Check that the ProviderConfig of each service provider has been accepted by the operator, e.g. for Crossplane:

kubectl get providerconfigs.crossplane.services.openmcp.cloud -n openmcp-system

Service provider pods that were already running will restart automatically to pick up the new CA configuration. If a pod does not restart, delete it manually to trigger a fresh start.

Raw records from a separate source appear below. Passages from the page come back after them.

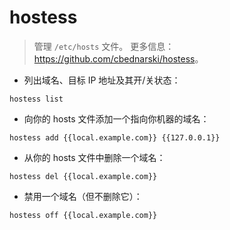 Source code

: # hostess

> 管理 `/etc/hosts` 文件。
> 更多信息：<https://github.com/cbednarski/hostess>。

- 列出域名、目标 IP 地址及其开/关状态：

`hostess list`

- 向你的 hosts 文件添加一个指向你机器的域名：

`hostess add {{local.example.com}} {{127.0.0.1}}`

- 从你的 hosts 文件中删除一个域名：

`hostess del {{local.example.com}}`

- 禁用一个域名（但不删除它）：

`hostess off {{local.example.com}}` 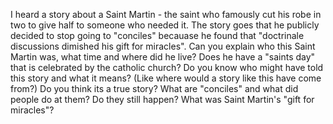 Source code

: I heard a story about a Saint Martin - the saint who famously cut his robe in two to give half to someone who needed it.
The story goes that he publicly decided to stop going to "conciles" becauase he found that "doctrinale discussions dimished his gift for miracles".
Can you explain who this Saint Martin was, what time and where did he live?
Does he have a "saints day" that is celebrated by the catholic church?
Do you know who might have told this story and what it means? (Like where would a story like this have come from?)
Do you think its a true story?
What are "conciles" and what did people do at them? Do they still happen?
What was Saint Martin's "gift for miracles"? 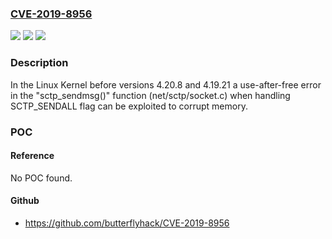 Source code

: ### [CVE-2019-8956](https://cve.mitre.org/cgi-bin/cvename.cgi?name=CVE-2019-8956)
![](https://img.shields.io/static/v1?label=Product&message=Linux%20Kernel&color=blue)
![](https://img.shields.io/static/v1?label=Version&message=n%2Fa&color=blue)
![](https://img.shields.io/static/v1?label=Vulnerability&message=Privilege%20escalation&color=brighgreen)

### Description

In the Linux Kernel before versions 4.20.8 and 4.19.21 a use-after-free error in the "sctp_sendmsg()" function (net/sctp/socket.c) when handling SCTP_SENDALL flag can be exploited to corrupt memory.

### POC

#### Reference
No POC found.

#### Github
- https://github.com/butterflyhack/CVE-2019-8956

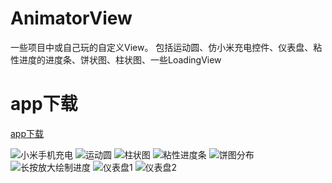 # AnimatorView
一些项目中或自己玩的自定义View。
包括运动圆、仿小米充电控件、仪表盘、粘性进度的进度条、饼状图、柱状图、一些LoadingView

# app下载
[app下载](https://github.com/renmingjian/AnimatorView/blob/master/app-release.apk)

![小米手机充电](https://github.com/renmingjian/AnimatorView/blob/master/shot1.jpg)
![运动圆](https://github.com/renmingjian/AnimatorView/blob/master/shot2.jpg)
![柱状图](https://github.com/renmingjian/AnimatorView/blob/master/shot3.jpg)
![粘性进度条](https://github.com/renmingjian/AnimatorView/blob/master/shot4.jpg)
![饼图分布](https://github.com/renmingjian/AnimatorView/blob/master/shot5.jpg)
![长按放大绘制进度](https://github.com/renmingjian/AnimatorView/blob/master/shot6.jpg)
![仪表盘1](https://github.com/renmingjian/AnimatorView/blob/master/shot7.jpg)
![仪表盘2](https://github.com/renmingjian/AnimatorView/blob/master/shot8.jpg)
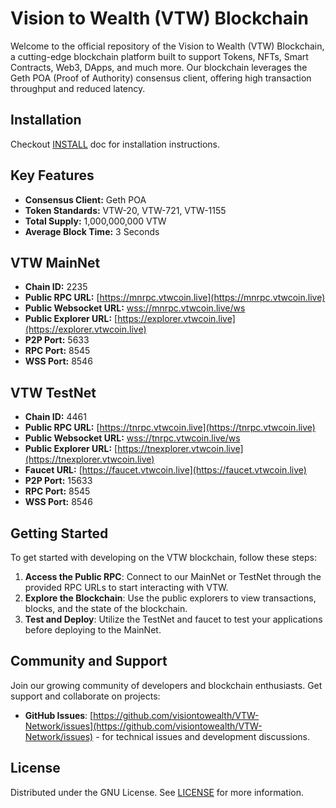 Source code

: # Vision to Wealth (VTW) Blockchain

Welcome to the official repository of the Vision to Wealth (VTW) Blockchain, a cutting-edge blockchain platform built to support Tokens, NFTs, Smart Contracts, Web3, DApps, and much more. Our blockchain leverages the Geth POA (Proof of Authority) consensus client, offering high transaction throughput and reduced latency.

Installation
-------
Checkout [INSTALL](INSTALL.md) doc for installation instructions.

## Key Features

- **Consensus Client:** Geth POA
- **Token Standards:** VTW-20, VTW-721, VTW-1155
- **Total Supply:** 1,000,000,000 VTW
- **Average Block Time:** 3 Seconds

## VTW MainNet

- **Chain ID:** 2235
- **Public RPC URL:** [https://mnrpc.vtwcoin.live](https://mnrpc.vtwcoin.live)
- **Public Websocket URL:** [wss://mnrpc.vtwcoin.live/ws](wss://mnrpc.vtwcoin.live/ws)
- **Public Explorer URL:** [https://explorer.vtwcoin.live](https://explorer.vtwcoin.live)
- **P2P Port:** 5633
- **RPC Port:** 8545
- **WSS Port:** 8546

## VTW TestNet

- **Chain ID:** 4461
- **Public RPC URL:** [https://tnrpc.vtwcoin.live](https://tnrpc.vtwcoin.live)
- **Public Websocket URL:** [wss://tnrpc.vtwcoin.live/ws](wss://tnrpc.vtwcoin.live/ws)
- **Public Explorer URL:** [https://tnexplorer.vtwcoin.live](https://tnexplorer.vtwcoin.live)
- **Faucet URL:** [https://faucet.vtwcoin.live](https://faucet.vtwcoin.live)
- **P2P Port:** 15633
- **RPC Port:** 8545
- **WSS Port:** 8546

## Getting Started

To get started with developing on the VTW blockchain, follow these steps:

1. **Access the Public RPC**: Connect to our MainNet or TestNet through the provided RPC URLs to start interacting with VTW.
2. **Explore the Blockchain**: Use the public explorers to view transactions, blocks, and the state of the blockchain.
3. **Test and Deploy**: Utilize the TestNet and faucet to test your applications before deploying to the MainNet.

## Community and Support

Join our growing community of developers and blockchain enthusiasts. Get support and collaborate on projects:

- **GitHub Issues**: [https://github.com/visiontowealth/VTW-Network/issues](https://github.com/visiontowealth/VTW-Network/issues) - for technical issues and development discussions.

## License

Distributed under the GNU License. See [LICENSE](LICENSE.txt) for more information.
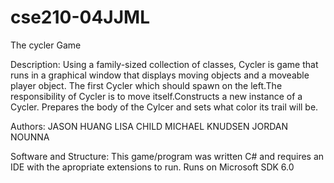 # cse210-04JJML
The cycler Game

Description:
Using a family-sized collection of classes, Cycler is game that runs in a graphical window that displays moving
objects and a moveable player object. The first Cycler which should spawn on the left.The responsibility of Cycler is to move itself.Constructs a new instance of a Cycler. Prepares the body of the Cylcer and sets what color its trail will be.

Authors:
JASON HUANG
LISA CHILD
MICHAEL KNUDSEN
JORDAN NOUNNA

Software and Structure:
This game/program was written C# and requires an IDE with the apropriate extensions to run. Runs on Microsoft SDK 6.0
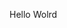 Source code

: Hello Wolrd



























































































































































































































































































































































































































































































































































































































































































































































































































































































































































































































































































































































































































































































































































































































































































































































































































































































































































































































































































































































































































































































































































































































































































































































































































































































































































































































































































































































































































































































































































































































































































































































































































































































































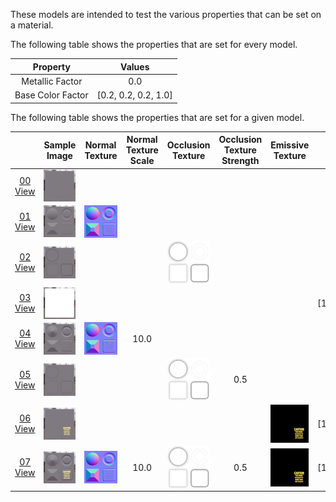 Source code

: These models are intended to test the various properties that can be set on a material.  

The following table shows the properties that are set for every model.  

| Property | **Values** |
| :---: | :---: |
| Metallic Factor | 0.0 |
| Base Color Factor | [0.2,&nbsp;0.2,&nbsp;0.2,&nbsp;1.0] |

 
The following table shows the properties that are set for a given model.  

|   | Sample Image | Normal Texture | Normal Texture Scale | Occlusion Texture | Occlusion Texture Strength | Emissive Texture | Emissive Factor |
| :---: | :---: | :---: | :---: | :---: | :---: | :---: | :---: |
| [00](Material_00.gltf)<br>[View](https://bghgary.github.io/glTF-Asset-Generator/Preview/BabylonJS/?fileName=Material_00.gltf) | [<img src="Figures/Thumbnails/Material_00.png" align="middle">](SampleImages/Material_00.png) |   |   |   |   |   |   |
| [01](Material_01.gltf)<br>[View](https://bghgary.github.io/glTF-Asset-Generator/Preview/BabylonJS/?fileName=Material_01.gltf) | [<img src="Figures/Thumbnails/Material_01.png" align="middle">](SampleImages/Material_01.png) | [<img src="Figures/Thumbnails/Normal_Plane.png" align="middle">](Figures/Figures/Textures/Normal_Plane.png) |   |   |   |   |   |
| [02](Material_02.gltf)<br>[View](https://bghgary.github.io/glTF-Asset-Generator/Preview/BabylonJS/?fileName=Material_02.gltf) | [<img src="Figures/Thumbnails/Material_02.png" align="middle">](SampleImages/Material_02.png) |   |   | [<img src="Figures/Thumbnails/Occlusion_Plane.png" align="middle">](Figures/Figures/Textures/Occlusion_Plane.png) |   |   |   |
| [03](Material_03.gltf)<br>[View](https://bghgary.github.io/glTF-Asset-Generator/Preview/BabylonJS/?fileName=Material_03.gltf) | [<img src="Figures/Thumbnails/Material_03.png" align="middle">](SampleImages/Material_03.png) |   |   |   |   |   | [1.0,&nbsp;1.0,&nbsp;1.0] |
| [04](Material_04.gltf)<br>[View](https://bghgary.github.io/glTF-Asset-Generator/Preview/BabylonJS/?fileName=Material_04.gltf) | [<img src="Figures/Thumbnails/Material_04.png" align="middle">](SampleImages/Material_04.png) | [<img src="Figures/Thumbnails/Normal_Plane.png" align="middle">](Figures/Figures/Textures/Normal_Plane.png) | 10.0 |   |   |   |   |
| [05](Material_05.gltf)<br>[View](https://bghgary.github.io/glTF-Asset-Generator/Preview/BabylonJS/?fileName=Material_05.gltf) | [<img src="Figures/Thumbnails/Material_05.png" align="middle">](SampleImages/Material_05.png) |   |   | [<img src="Figures/Thumbnails/Occlusion_Plane.png" align="middle">](Figures/Figures/Textures/Occlusion_Plane.png) | 0.5 |   |   |
| [06](Material_06.gltf)<br>[View](https://bghgary.github.io/glTF-Asset-Generator/Preview/BabylonJS/?fileName=Material_06.gltf) | [<img src="Figures/Thumbnails/Material_06.png" align="middle">](SampleImages/Material_06.png) |   |   |   |   | [<img src="Figures/Thumbnails/Emissive_Plane.png" align="middle">](Figures/Figures/Textures/Emissive_Plane.png) | [1.0,&nbsp;1.0,&nbsp;1.0] |
| [07](Material_07.gltf)<br>[View](https://bghgary.github.io/glTF-Asset-Generator/Preview/BabylonJS/?fileName=Material_07.gltf) | [<img src="Figures/Thumbnails/Material_07.png" align="middle">](SampleImages/Material_07.png) | [<img src="Figures/Thumbnails/Normal_Plane.png" align="middle">](Figures/Figures/Textures/Normal_Plane.png) | 10.0 | [<img src="Figures/Thumbnails/Occlusion_Plane.png" align="middle">](Figures/Figures/Textures/Occlusion_Plane.png) | 0.5 | [<img src="Figures/Thumbnails/Emissive_Plane.png" align="middle">](Figures/Figures/Textures/Emissive_Plane.png) | [1.0,&nbsp;1.0,&nbsp;1.0] |
 
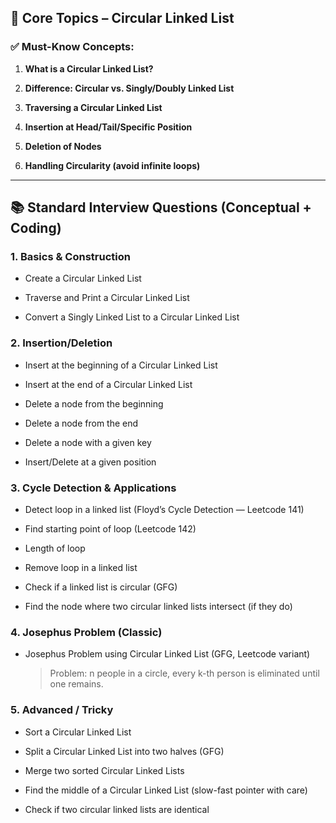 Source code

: ## 🔄 Core Topics – Circular Linked List

### ✅ Must-Know Concepts:

1. **What is a Circular Linked List?**
    
2. **Difference: Circular vs. Singly/Doubly Linked List**
    
3. **Traversing a Circular Linked List**
    
4. **Insertion at Head/Tail/Specific Position**
    
5. **Deletion of Nodes**
    
6. **Handling Circularity (avoid infinite loops)**
    

---

## 📚 Standard Interview Questions (Conceptual + Coding)

### 1. **Basics & Construction**

-  Create a Circular Linked List
    
-  Traverse and Print a Circular Linked List
    
-  Convert a Singly Linked List to a Circular Linked List
    

### 2. **Insertion/Deletion**

-  Insert at the beginning of a Circular Linked List
    
-  Insert at the end of a Circular Linked List
    
-  Delete a node from the beginning
    
-  Delete a node from the end
    
-  Delete a node with a given key
    
-  Insert/Delete at a given position
    

### 3. **Cycle Detection & Applications**

-  Detect loop in a linked list (Floyd’s Cycle Detection — Leetcode 141)
    
-  Find starting point of loop (Leetcode 142)
    
-  Length of loop
    
-  Remove loop in a linked list
    
-  Check if a linked list is circular (GFG)
    
-  Find the node where two circular linked lists intersect (if they do)
    

### 4. **Josephus Problem (Classic)**

-  Josephus Problem using Circular Linked List (GFG, Leetcode variant)
    
    > Problem: n people in a circle, every k-th person is eliminated until one remains.
    

### 5. **Advanced / Tricky**

-  Sort a Circular Linked List
    
-  Split a Circular Linked List into two halves (GFG)
    
-  Merge two sorted Circular Linked Lists
    
-  Find the middle of a Circular Linked List (slow-fast pointer with care)
    
-  Check if two circular linked lists are identical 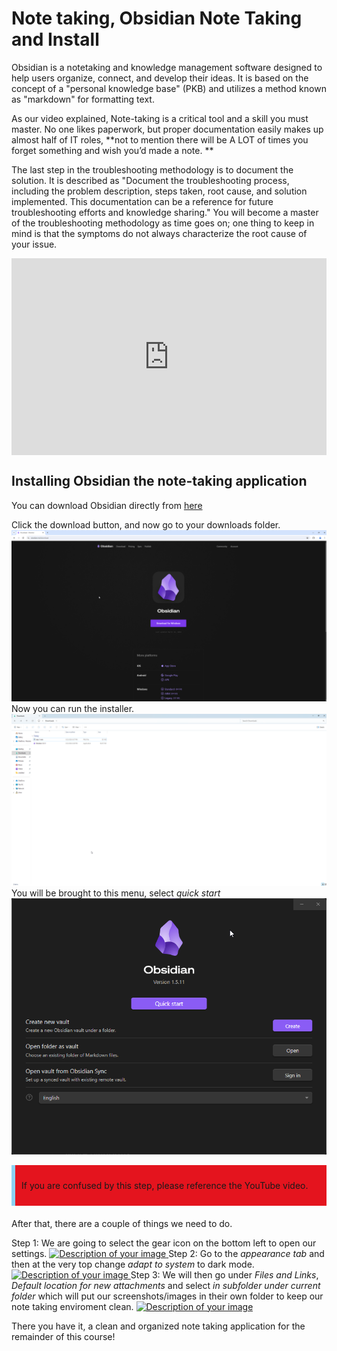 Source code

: # Note taking, Obsidian Note Taking and Install 

Obsidian is a notetaking and knowledge management software designed to help users organize, connect, and develop their ideas. It is based on the concept of a "personal knowledge base" (PKB) and utilizes a method known as "markdown" for formatting text.

As our video explained, Note-taking is a critical tool and a skill you must master. No one likes paperwork, but proper documentation easily makes up almost half of IT roles, **not to mention there will be A LOT of times you forget something and wish you’d made a note. **

The last step in the troubleshooting methodology is to document the solution. It is described as "Document the troubleshooting process, including the problem description, steps taken, root cause, and solution implemented. This documentation can be a reference for future troubleshooting efforts and knowledge sharing." You will become a master of the troubleshooting methodology as time goes on; one thing to keep in mind is that the symptoms do not always characterize the root cause of your issue. 

<div style="display: flex; justify-content: center; align-items: center; height: 100%;">
    <iframe width="560" height="315" src="https://www.youtube.com/embed/1yVyse8Z2SY?si=lFUH1d1lKCqYccYi" frameborder="0" allow="accelerometer; autoplay; clipboard-write; encrypted-media; gyroscope; picture-in-picture" allowfullscreen></iframe>
</div>

## Installing Obsidian the note-taking application
You can download Obsidian directly from [here](https://obsidian.md/download)

Click the download button, and now go to your downloads folder.
<a href="/images/EP0_notekeeping/step_1_note.png" class="image-expand">
    <img src="/images/EP0_notekeeping/step_1_note.png" alt="Description of your image">
</a>
Now you can run the installer.
<a href="/images/EP0_notekeeping/step_2_note.png" class="image-expand">
    <img src="/images/EP0_notekeeping/step_2_note.png" alt="Description of your image">
</a>
You will be brought to this menu, select *quick start*
<a href="/images/EP0_notekeeping/step_3_note.png" class="image-expand">
    <img src="/images/EP0_notekeeping/step_3_note.png" alt="Description of your image">
</a>
<!DOCTYPE html>
<html lang="en">
<head>
<meta charset="UTF-8">
<meta name="viewport" content="width=device-width, initial-scale=1.0">

<title>Warning Box Example</title>

<style>
.warning-box {
    background-color: #E4141E; /* Light red background color */
    border-left: 6px solid #8CD2F4; /* Red border on the left side */
    padding: 10px; /* Padding inside the box */
    margin-bottom: 20px; /* Margin at the bottom to separate from other content */
}
</style>
</head>
<body>

<div class="warning-box">
    <p>If you are confused by this step, please reference the YouTube video.</p>
</div>

</body>
</html>
After that, there are a couple of things we need to do. 

Step 1: We are going to select the gear icon on the bottom left to open our settings.
<a href="/images/EP0_notekeeping/step 4_1.1.1.png" class="image-expand">
    <img src="/images/EP0_notekeeping/step 4_1.1.1.png" alt="Description of your image">
</a>
Step 2: Go to the *appearance tab* and then at the very top change *adapt to system* to dark mode.
<a href="/images/EP0_notekeeping/step 5_1.1.1_1.1.2.png" class="image-expand">
    <img src="/images/EP0_notekeeping/step 5_1.1.1_1.1.2.png" alt="Description of your image">
</a>
Step 3: We will then go under *Files and Links*, *Default location for new attachments* and select *in subfolder under current folder* which will put our screenshots/images in their own folder to keep our note taking enviroment clean.
<a href="/images/EP0_notekeeping/step 6_1.1.1_1.1.2_1.1.3.png" class="image-expand">
    <img src="/images/EP0_notekeeping/step 6_1.1.1_1.1.2_1.1.3.png" alt="Description of your image">
</a>

There you have it, a clean and organized note taking application for the remainder of this course! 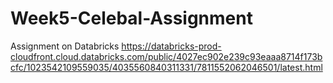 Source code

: # Week5-Celebal-Assignment 
Assignment on Databricks
https://databricks-prod-cloudfront.cloud.databricks.com/public/4027ec902e239c93eaaa8714f173bcfc/1023542109559035/4035560840311331/7811552062046501/latest.html
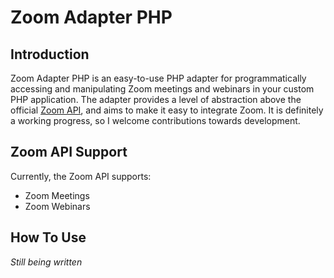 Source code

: # Zoom Adapter PHP

## Introduction

Zoom Adapter PHP is an easy-to-use PHP adapter for programmatically accessing and manipulating Zoom meetings and webinars in your custom PHP application. The adapter provides a level of abstraction above the official [Zoom API](https://marketplace.zoom.us/docs/api-reference/introduction), and aims to make it easy to integrate Zoom. It is definitely a working progress, so I welcome contributions towards development.

## Zoom API Support

Currently, the Zoom API supports:

- Zoom Meetings
- Zoom Webinars

## How To Use

_Still being written_
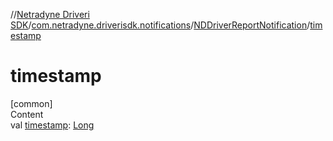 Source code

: //[Netradyne Driveri SDK](../../index.md)/[com.netradyne.driverisdk.notifications](../index.md)/[NDDriverReportNotification](index.md)/[timestamp](timestamp.md)



# timestamp  
[common]  
Content  
val [timestamp](timestamp.md): [Long](https://kotlinlang.org/api/latest/jvm/stdlib/kotlin/-long/index.html)  



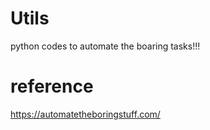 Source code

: # Utils  
python codes to automate the boaring tasks!!!  

# reference  
https://automatetheboringstuff.com/
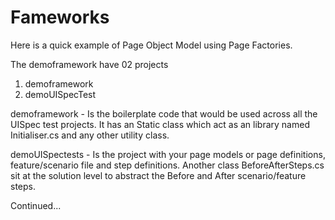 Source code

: # Fameworks

Here is a quick example of Page Object Model using Page Factories.

The demoframework have 02 projects 
  1. demoframework
  2. demoUISpecTest
 
demoframework - Is the boilerplate code that would be used across all the UISpec test projects.
It has an Static class which act as an library named Initialiser.cs and any other utility class.

demoUISpectests - Is the project with your page models or page definitions, feature/scenario file and step definitions.
Another class BeforeAfterSteps.cs sit at the solution level to abstract the Before and After scenario/feature steps.

Continued...

 
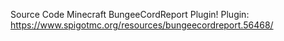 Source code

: Source Code Minecraft BungeeCordReport Plugin!
Plugin: https://www.spigotmc.org/resources/bungeecordreport.56468/
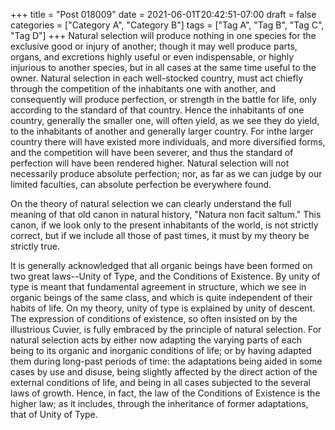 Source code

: +++
title = "Post 018009"
date = 2021-06-01T20:42:51-07:00
draft = false
categories = ["Category A", "Category B"]
tags = ["Tag A", "Tag B", "Tag C", "Tag D"]
+++
Natural selection will produce nothing in one species for the exclusive good or injury of another; though it may well produce parts, organs, and excretions highly useful or even indispensable, or highly injurious to another species, but in all cases at the same time useful to the owner. Natural selection in each well-stocked country, must act chiefly through the competition of the inhabitants one with another, and consequently will produce perfection, or strength in the battle for life, only according to the standard of that country. Hence the inhabitants of one country, generally the smaller one, will often yield, as we see they do yield, to the inhabitants of another and generally larger country. For inthe larger country there will have existed more individuals, and more diversified forms, and the competition will have been severer, and thus the standard of perfection will have been rendered higher. Natural selection will not necessarily produce absolute perfection; nor, as far as we can judge by our limited faculties, can absolute perfection be everywhere found.

On the theory of natural selection we can clearly understand the full meaning of that old canon in natural history, "Natura non facit saltum." This canon, if we look only to the present inhabitants of the world, is not strictly correct, but if we include all those of past times, it must by my theory be strictly true.

It is generally acknowledged that all organic beings have been formed on two great laws--Unity of Type, and the Conditions of Existence. By unity of type is meant that fundamental agreement in structure, which we see in organic beings of the same class, and which is quite independent of their habits of life. On my theory, unity of type is explained by unity of descent. The expression of conditions of existence, so often insisted on by the illustrious Cuvier, is fully embraced by the principle of natural selection. For natural selection acts by either now adapting the varying parts of each being to its organic and inorganic conditions of life; or by having adapted them during long-past periods of time: the adaptations being aided in some cases by use and disuse, being slightly affected by the direct action of the external conditions of life, and being in all cases subjected to the several laws of growth. Hence, in fact, the law of the Conditions of Existence is the higher law; as it includes, through the inheritance of former adaptations, that of Unity of Type.
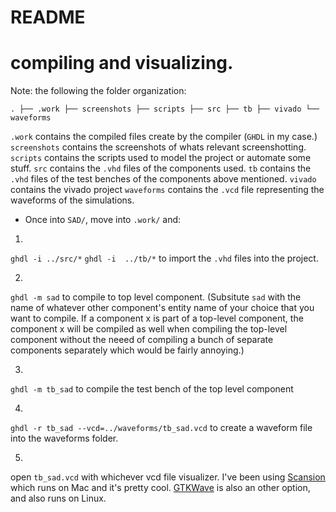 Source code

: README
======

# compiling and visualizing.
Note: the following the folder organization:

`
.
├── .work
├── screenshots
├── scripts
├── src
├── tb
├── vivado
└── waveforms
`

`.work` contains the compiled files create by the compiler (`GHDL` in my case.)
`screenshots` contains the screenshots of whats relevant screenshotting.
`scripts` contains the scripts used to model the project or automate some stuff.
`src` contains the `.vhd` files of the components used.
`tb` contains the `.vhd` files of the test benches of the components above mentioned.
`vivado` contains the vivado project 
`waveforms` contains the `.vcd` file representing the waveforms of the simulations.


- Once into `SAD/`, move into `.work/` and:
1) 
`ghdl -i ../src/*`
`ghdl -i  ../tb/*`
to import the `.vhd` files into the project.

2)
`ghdl -m sad` to compile to top level component. 
(Subsitute `sad` with the name of whatever other component's entity name of your choice that you want to compile. If a component x is part of a top-level component, the component x will be compiled as well when compiling the top-level component without the neeed of compiling a bunch of separate components separately which would be fairly annoying.)

3)
`ghdl -m tb_sad` to compile the test bench of the top level component

4)
`ghdl -r tb_sad --vcd=../waveforms/tb_sad.vcd` to create a waveform file into the waveforms folder.

5)
open `tb_sad.vcd` with whichever vcd file visualizer. I've been using [Scansion](http://www.logicpoet.com/scansion/) which runs on Mac and it's pretty cool. [GTKWave](http://gtkwave.sourceforge.net/) is also an other option, and also runs on Linux.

To verify that the custom CA bundle is valid and trusted, run a temporary pod that mounts the ConfigMap and uses it as the CA store for a curl request to an endpoint that is signed by your custom CA. Replace https://your-internal-service.example.com with an actual URL in your environment:

ca-test-pod.yaml
apiVersion: v1
kind: Pod
metadata:
  name: ca-bundle-test
  namespace: openmcp-system
spec:
  restartPolicy: Never
  containers:
    - name: test
      image: ubuntu:24.04
      command:
        - /bin/bash
        - -c
        - |
          apt-get update -qq && apt-get install -y -qq curl
          curl --cacert /ca/ca-bundle.crt https://your-internal-service.example.com
      volumeMounts:
        - name: ca-bundle
          mountPath: /ca
  volumes:
    - name: ca-bundle
      configMap:
        name: custom-ca-bundle
kubectl apply -f ca-test-pod.yaml
kubectl wait --for=condition=Ready pod/ca-bundle-test -n openmcp-system --timeout=60s
kubectl logs -n openmcp-system ca-bundle-test
kubectl delete pod ca-bundle-test -n openmcp-system

A successful TLS handshake confirms your custom CA bundle is correct. If curl returns a certificate verification error, double-check that the PEM file in the ConfigMap contains the full CA chain up to the root.

Container runtime

The CA bundle is propagated to service provider components running inside Managed Control Planes, but not to the container runtime on the cluster nodes. If your private OCI registry uses a custom CA, you must also install the CA certificate directly on the cluster nodes so the kubelet can pull images. Refer to your cluster provider's documentation for node-level CA configuration.